We demand that the Ecuadorian State comply with the Plan of Precautionary Measures requested by the IACHR, the National Policy Plan for the Protection of the PIAV, the United Nations Guidelines for the Protection of Isolated Indigenous Peoples and the Ecuadorian Constitution, which establishes in its art. 57, paragraph 21, that oil companies may not operate in territories with indications of Peoples in Voluntary Isolation, and that it is the State's obligation to protect these peoples from threats that could endanger their survival. We question the welfare policy practiced by the Ministry of the Interior, which reduces a fundamental problem to the simple provision of basic infrastructure and the application of developmental and clientelist measures, minimizing the structural causes that motivated these events and representing an irresponsible management of a problem that requires a profound national debate.

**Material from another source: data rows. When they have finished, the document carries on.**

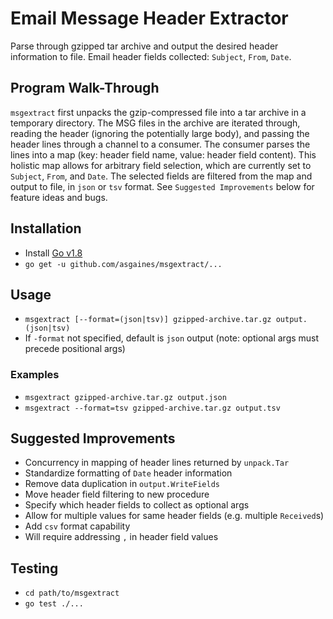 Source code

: # Email Message Header Extractor

Parse through gzipped tar archive and output the desired header information to file. Email header fields collected: `Subject`, `From`, `Date`.

## Program Walk-Through

`msgextract` first unpacks the gzip-compressed file into a tar archive in a temporary directory. The MSG files in the archive are iterated through, reading the header (ignoring the potentially large body), and passing the header lines through a channel to a consumer. The consumer parses the lines into a map (key: header field name, value: header field content). This holistic map allows for arbitrary field selection, which are currently set to `Subject`, `From`, and `Date`. The selected fields are filtered from the map and output to file, in `json` or `tsv` format. See `Suggested Improvements` below for feature ideas and bugs.

## Installation

- Install [Go v1.8](https://golang.org/doc/install)
- `go get -u github.com/asgaines/msgextract/...`

## Usage

- `msgextract [--format=(json|tsv)] gzipped-archive.tar.gz output.(json|tsv)`
- If `-format` not specified, default is `json` output (note: optional args must precede positional args)

### Examples

- `msgextract gzipped-archive.tar.gz output.json`
- `msgextract --format=tsv gzipped-archive.tar.gz output.tsv`

## Suggested Improvements

- Concurrency in mapping of header lines returned by `unpack.Tar`
- Standardize formatting of `Date` header information
- Remove data duplication in `output.WriteFields`
 - Move header field filtering to new procedure
- Specify which header fields to collect as optional args
- Allow for multiple values for same header fields (e.g. multiple `Received`s)
- Add `csv` format capability
 - Will require addressing `,` in header field values

## Testing

- `cd path/to/msgextract`
- `go test ./...`

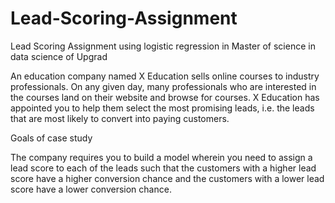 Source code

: # Lead-Scoring-Assignment
Lead Scoring Assignment using logistic regression in Master of science in data science of Upgrad

An education company named X Education sells online courses to industry professionals. On any given day, many professionals who are interested in the courses land on their website and browse for courses. X Education has appointed you to help them select the most promising leads, i.e. the leads that are most likely to convert into paying customers.

Goals of case study

The company requires you to build a model wherein you need to assign a lead score to each of the leads such that the customers with a higher lead score have a higher conversion chance and the customers with a lower lead score have a lower conversion chance.

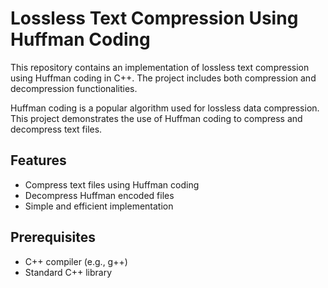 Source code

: # Lossless Text Compression Using Huffman Coding

This repository contains an implementation of lossless text compression using Huffman coding in C++. The project includes both compression and decompression functionalities.


Huffman coding is a popular algorithm used for lossless data compression. This project demonstrates the use of Huffman coding to compress and decompress text files.

## Features

- Compress text files using Huffman coding
- Decompress Huffman encoded files
- Simple and efficient implementation

## Prerequisites

- C++ compiler (e.g., g++)
- Standard C++ library
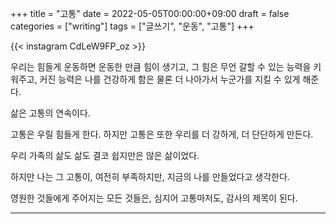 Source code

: +++
title = "고통"
date = 2022-05-05T00:00:00+09:00
draft = false
categories = ["writing"]
tags = ["글쓰기", "운동", "고통"]
+++

{{< instagram CdLeW9FP_oz >}}

우리는 힘들게 운동하면 운동한 만큼 힘이 생기고,
그 힘은 무언 갈할 수 있는 능력을 키워주고,
커진 능력은 나를 건강하게 함은 물론 더 나아가서 누군가를 지킬 수 있게 해준다.

삶은 고통의 연속이다.

고통은 우릴 힘들게 한다. 하지만 고통은 또한 우리를 더 강하게, 더 단단하게 만든다.

우리 가족의 삶도 삶도 결코 쉽지만은 않은 삶이었다.

하지만 나는 그 고통이, 여전히 부족하지만, 지금의 나를 만들었다고 생각한다.

영원한 것들에게 주어지는 모든 것들은, 심지어 고통마저도, 감사의 제목이 된다.

---
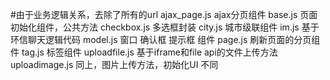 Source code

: #由于业务逻辑关系，去除了所有的url
ajax_page.js ajax分页组件
base.js 页面初始化组件，公共方法
checkbox.js 多选框封装
city.js 城市级联组件
im.js 基于环信聊天逻辑代码
model.js 窗口 确认框 提示框 组件
page.js 刷新页面的分页组件
tag.js 标签组件
uploadfile.js 基于iframe和file api的文件上传方法
uploadimage.js 同上，图片上传方法，初始化UI 不同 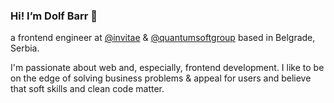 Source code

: ### Hi! I’m Dolf Barr 👋

a frontend engineer at [@invitae](https://github.com/invitae) & [@quantumsoftgroup](https://github.com/quantumsoftgroup) based in Belgrade, Serbia.

I'm passionate about web and, especially, frontend development. I like to be on the edge of solving business problems & appeal for users and believe that soft skills and clean code matter.

<!--
**dolfbarr/dolfbarr** is a ✨ _special_ ✨ repository because its `README.md` (this file) appears on your GitHub profile.

Here are some ideas to get you started:

- 🔭 I’m currently working on ...
- 🌱 I’m currently learning ...
- 👯 I’m looking to collaborate on ...
- 🤔 I’m looking for help with ...
- 💬 Ask me about ...
- 📫 How to reach me: ...
- 😄 Pronouns: ...
- ⚡ Fun fact: ...
-->
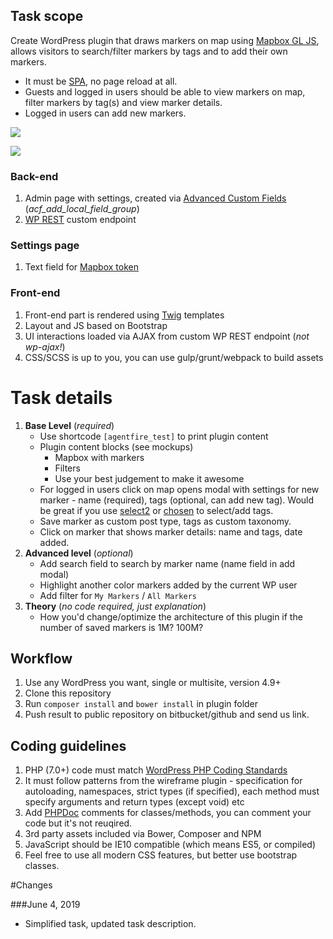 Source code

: ## Task scope
Create WordPress plugin that draws markers on map using [Mapbox GL JS](https://docs.mapbox.com/mapbox-gl-js/api/), allows visitors to search/filter markers by tags and to add their own markers.

- It must be [SPA](https://en.wikipedia.org/wiki/Single-page_application), no page reload at all.
- Guests and logged in users should be able to view markers on map, filter markers by tag(s) and view marker details.
- Logged in users can add new markers.

![](https://raw.githubusercontent.com/skosm/agentfire-test/master/doc/images/main.png)

![](https://raw.githubusercontent.com/skosm/agentfire-test/master/doc/images/modal.png)

### Back-end
1. Admin page with settings, created via [Advanced Custom Fields](https://wordpress.org/plugins/advanced-custom-fields/) (*acf_add_local_field_group*)
2. [WP REST](https://developer.wordpress.org/rest-api/) custom endpoint

### Settings page
1. Text field for [Mapbox token](https://docs.mapbox.com/help/how-mapbox-works/access-tokens/)

### Front-end
1. Front-end part is rendered using [Twig](https://twig.symfony.com/) templates
2. Layout and JS based on Bootstrap
3. UI interactions loaded via AJAX from custom WP REST endpoint (*not wp-ajax!*)
4. CSS/SCSS is up to you, you can use gulp/grunt/webpack to build assets

# Task details
1. **Base Level** (*required*)
	- Use shortcode `[agentfire_test]` to print plugin content
	- Plugin content blocks (see mockups)
		- Mapbox with markers
		- Filters
		- Use your best judgement to make it awesome
	- For logged in users click on map opens modal with settings for new marker - name (required), tags (optional, can add new tag). Would be great if you use [select2](https://select2.org/) or [chosen](https://harvesthq.github.io/chosen/) to select/add tags.	
	- Save marker as custom post type, tags as custom taxonomy.
	- Click on marker that shows marker details: name and tags, date added.
2. **Advanced level** (*optional*)
	- Add search field to search by marker name (name field in add modal)
	- Highlight another color markers added by the current WP user
	- Add filter for `My Markers` / `All Markers`
3. **Theory** (*no code required, just explanation*)
	- How you'd change/optimize the architecture of this plugin if the number of saved markers is 1M? 100M?

## Workflow
1.  Use any WordPress you want, single or multisite, version 4.9+
2.  Clone this repository
3.  Run `composer install` and `bower install` in plugin folder
4.  Push result to public repository on bitbucket/github and send us link.

## Coding guidelines
1.  PHP (7.0+) code must match [WordPress PHP Coding Standards](https://make.wordpress.org/core/handbook/best-practices/coding-standards/php/)
2.  It must follow patterns from the wireframe plugin - specification for autoloading, namespaces, strict types (if specified), each method must specify arguments and return types (except void) etc
3.  Add [PHPDoc](https://docs.phpdoc.org/references/phpdoc/index.html) comments for classes/methods, you can comment your code but it's not reuqired.
3.  3rd party assets included via Bower, Composer and NPM
4.  JavaScript should be IE10 compatible (which means ES5, or compiled)
5.  Feel free to use all modern CSS features, but better use bootstrap classes.

#Changes

###June 4, 2019
- Simplified task, updated task description.

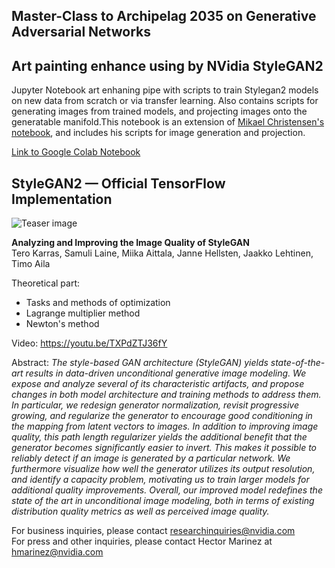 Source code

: ## Master-Class to Archipelag 2035 on Generative Adversarial Networks

## Art painting enhance using by NVidia StyleGAN2
Jupyter Notebook art enhaning pipe with scripts to train Stylegan2 models on new data from scratch or via transfer learning. Also contains scripts for generating images from trained models, and projecting images onto the generatable manifold.This notebook is an extension of [Mikael Christensen's notebook](https://colab.research.google.com/drive/1ShgW6wohEFQtqs_znMna3dzrcVoABKIH#scrollTo=4_s8h-ilzHQc), and includes his scripts for image generation and projection.

[Link to Google Colab Notebook](https://colab.research.google.com/drive/1n1MF26_UuySphQ3oZptVycigrZBTbMjK)

## StyleGAN2 &mdash; Official TensorFlow Implementation

![Teaser image](./docs/stylegan2-teaser-1024x256.png)

**Analyzing and Improving the Image Quality of StyleGAN**<br>
Tero Karras, Samuli Laine, Miika Aittala, Janne Hellsten, Jaakko Lehtinen, Timo Aila<br>


Theoretical part:
- Tasks and methods of optimization
- Lagrange multiplier method
- Newton's method

Video: https://youtu.be/TXPdZTJ36fY<br>

Abstract: *The style-based GAN architecture (StyleGAN) yields state-of-the-art results in data-driven unconditional generative image modeling. We expose and analyze several of its characteristic artifacts, and propose changes in both model architecture and training methods to address them. In particular, we redesign generator normalization, revisit progressive growing, and regularize the generator to encourage good conditioning in the mapping from latent vectors to images. In addition to improving image quality, this path length regularizer yields the additional benefit that the generator becomes significantly easier to invert. This makes it possible to reliably detect if an image is generated by a particular network. We furthermore visualize how well the generator utilizes its output resolution, and identify a capacity problem, motivating us to train larger models for additional quality improvements. Overall, our improved model redefines the state of the art in unconditional image modeling, both in terms of existing distribution quality metrics as well as perceived image quality.*

For business inquiries, please contact [researchinquiries@nvidia.com](mailto:researchinquiries@nvidia.com)<br>
For press and other inquiries, please contact Hector Marinez at [hmarinez@nvidia.com](mailto:hmarinez@nvidia.com)<br>
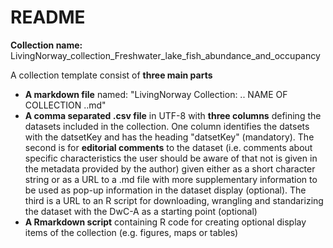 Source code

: # README

**Collection name:** LivingNorway_collection_Freshwater_lake_fish_abundance_and_occupancy

A collection template consist of **three main parts** 

* **A markdown file** named: "LivingNorway Collection: .. NAME OF COLLECTION ..md"
* **A comma separated .csv file** in UTF-8 with **three columns** defining the datasets included in the collection. One column identifies the datsets with  the datsetKey and has the heading "datsetKey" (mandatory). The second is for **editorial comments** to the dataset (i.e. comments about specific characteristics the user should be aware of that not is given in the metadata provided by the author) given either as a short character string or as a URL to a .md file with more supplementary information to be used as pop-up information in the dataset display (optional). The third is a URL to an R script for downloading, wrangling and standarizing the dataset with the DwC-A as a starting point (optional)
* **A Rmarkdown script** containing R code for creating optional display items of the collection (e.g. figures, maps or tables) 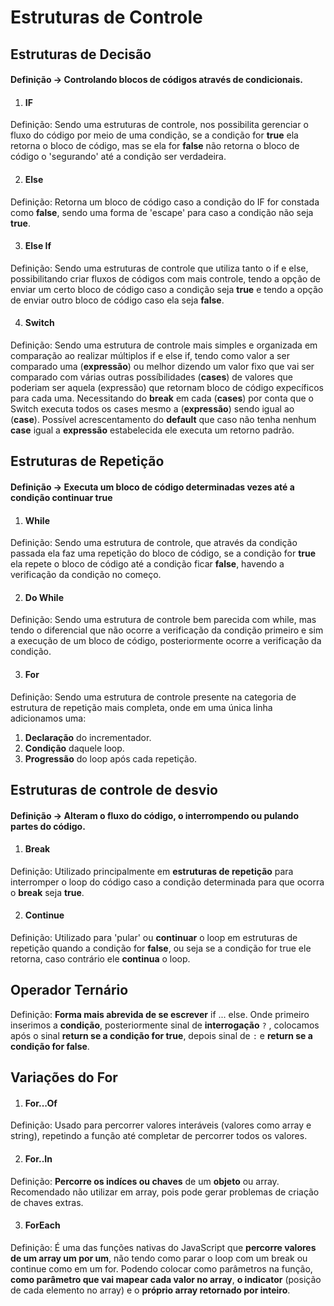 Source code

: # Estruturas de Controle

## Estruturas de Decisão
#### Definição -> Controlando blocos de códigos através de condicionais.
1. #### IF <br>
Definição: Sendo uma estruturas de controle, nos possibilita gerenciar o fluxo do código por meio de uma condição, se a condição for **true** ela retorna o bloco de código, mas se ela for **false** não retorna o bloco de código o 'segurando' até a condição ser verdadeira.

2. #### Else <br>
Definição: Retorna um bloco de código caso a condição do IF for constada como **false**, sendo uma forma de 'escape' para caso a condição não seja **true**.

3. #### Else If <br>
Definição: Sendo uma estruturas de controle que utiliza tanto o if e else, possibilitando criar fluxos de códigos com mais controle, tendo a opção de enviar um certo bloco de código caso a condição seja **true** e tendo a opção de enviar outro bloco de código caso ela seja **false**.

4. #### Switch <br>
Definição: Sendo uma estrutura de controle mais simples e organizada em comparação ao realizar múltiplos if e else if, tendo como valor a ser comparado uma (**expressão**) ou melhor dizendo um valor fixo que vai ser comparado com várias outras possíbilidades (**cases**) de valores que poderiam ser aquela (expressão) que retornam bloco de código expecíficos para cada uma.
Necessitando do **break** em cada (**cases**) por conta que o Switch executa todos os cases mesmo a (**expressão**) sendo igual ao (**case**).
Possível acrescentamento do **default** que caso não tenha nenhum **case** igual a **expressão** estabelecida ele executa um retorno padrão.


## Estruturas de Repetição
#### Definição -> Executa um bloco de código determinadas vezes até a condição continuar **true**
1. #### While <br>
Definição: Sendo uma estrutura de controle, que através da condição passada ela faz uma repetição do bloco de código, se a condição for **true** ela repete o bloco de código até a condição ficar **false**, havendo a verificação da condição no começo.

2. #### Do While <br>
Definição: Sendo uma estrutura de controle bem parecida com while, mas tendo o diferencial que não ocorre a verificação da condição primeiro e sim a execução de um bloco de código, posteriormente ocorre a verificação da condição.

3. #### For <br>
Definição: Sendo uma estrutura de controle presente na categoria de estrutura de repetição mais completa, onde em uma única linha adicionamos uma:
1. **Declaração** do incrementador.
2. **Condição** daquele loop.
3. **Progressão** do loop após cada repetição.

## Estruturas de controle de desvio
#### Definição -> Alteram o fluxo do código, o **interrompendo** ou **pulando** partes do código.
1. #### Break <br>
Definição: Utilizado principalmente em **estruturas de repetição** para interromper o loop do código caso a condição determinada para que ocorra o **break** seja **true**.

2. #### Continue <br>
Definição: Utilizado para 'pular' ou **continuar** o loop em estruturas de repetição quando a condição for **false**, ou seja se a condição for true ele retorna, caso contrário ele **continua** o loop.


## Operador Ternário
Definição: **Forma mais abrevida de se escrever** if ... else. Onde primeiro inserimos a **condição**, posteriormente sinal de **interrogação** ``?`` , colocamos após o sinal **return se a condição for true**, depois sinal de ``:``  e **return se a condição for false**.

## Variações do For

1. #### For...Of
Definição: Usado para percorrer valores interáveis (valores como array e string), repetindo a função até completar de percorrer todos os valores.

2. #### For..In
Definição: **Percorre os indíces ou chaves** de um **objeto** ou array. Recomendado não utilizar em array, pois pode gerar problemas de criação de chaves extras.

3. #### ForEach
Definição: É uma das funções nativas do JavaScript que **percorre valores de um array um por um**, não tendo como parar o loop com um break ou continue como em um for. Podendo colocar como parâmetros na função, **como parâmetro que vai mapear cada valor no array**, **o indicator** (posição de cada elemento no array) e o **próprio array retornado por inteiro**. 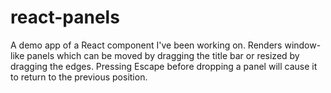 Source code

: # react-panels

A demo app of a React component I've been working on. Renders window-like panels which can be moved by dragging the title bar or resized by dragging the edges. Pressing Escape before dropping a panel will cause it to return to the previous position.
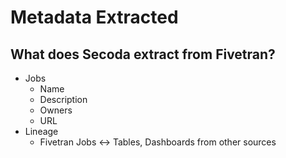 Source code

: # Metadata Extracted

## What does Secoda extract from Fivetran?

* Jobs
  * Name
  * Description
  * Owners
  * URL
* Lineage
  * Fivetran Jobs <-> Tables, Dashboards from other sources

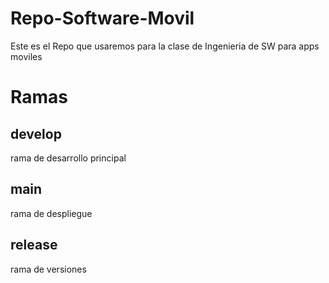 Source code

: # Repo-Software-Movil
Este es el Repo que usaremos para la clase de Ingenieria de SW para apps moviles
# Ramas

## develop
rama de desarrollo principal
## main
rama de despliegue
## release
rama de versiones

 Measures such as housing offers and social containment policies are outrageous compared to the real dimension of the problem.
 On the other hand, the Ecuadorian government must stop its accelerated oil exploitation policy, which violates the legitimate right of our Tagaeri and Taromenane brothers to self-determination. Furthermore, this aggressive extractive policy has already generated effects of destructuring and weakening of the organization, and a heightened conflict is foreseen in view of the firm position of the nationalities of the central-southern Amazon in rejecting the Eleventh Oil Round. 
Any treatment that does not address this problem at its roots constitutes a peripheral analysis of the situation of peoples in Voluntary Isolation and Indigenous Peoples in general and, therefore, one more of the discourses removed from practice.